### What you are asked to do:
Report each line of the listing that carries the word "pgpKeys".

----- Records for this task -----

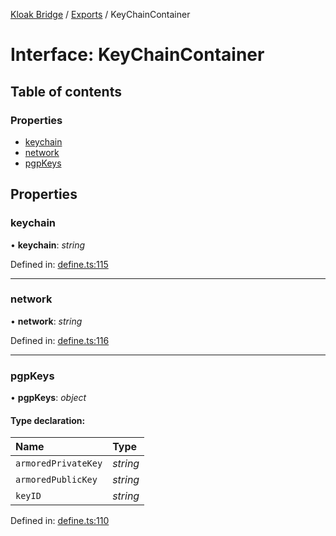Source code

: [Kloak Bridge](../README.md) / [Exports](../modules.md) / KeyChainContainer

# Interface: KeyChainContainer

## Table of contents

### Properties

- [keychain](keychaincontainer.md#keychain)
- [network](keychaincontainer.md#network)
- [pgpKeys](keychaincontainer.md#pgpkeys)

## Properties

### keychain

• **keychain**: *string*

Defined in: [define.ts:115](https://github.com/CoNET-project/kloak-bridge/blob/2fe9d22/src/define.ts#L115)

___

### network

• **network**: *string*

Defined in: [define.ts:116](https://github.com/CoNET-project/kloak-bridge/blob/2fe9d22/src/define.ts#L116)

___

### pgpKeys

• **pgpKeys**: *object*

#### Type declaration:

Name | Type |
:------ | :------ |
`armoredPrivateKey` | *string* |
`armoredPublicKey` | *string* |
`keyID` | *string* |

Defined in: [define.ts:110](https://github.com/CoNET-project/kloak-bridge/blob/2fe9d22/src/define.ts#L110)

-----

### Task result:
- [pgpKeys](keychaincontainer.md#pgpkeys)
### pgpKeys
• **pgpKeys**: *object*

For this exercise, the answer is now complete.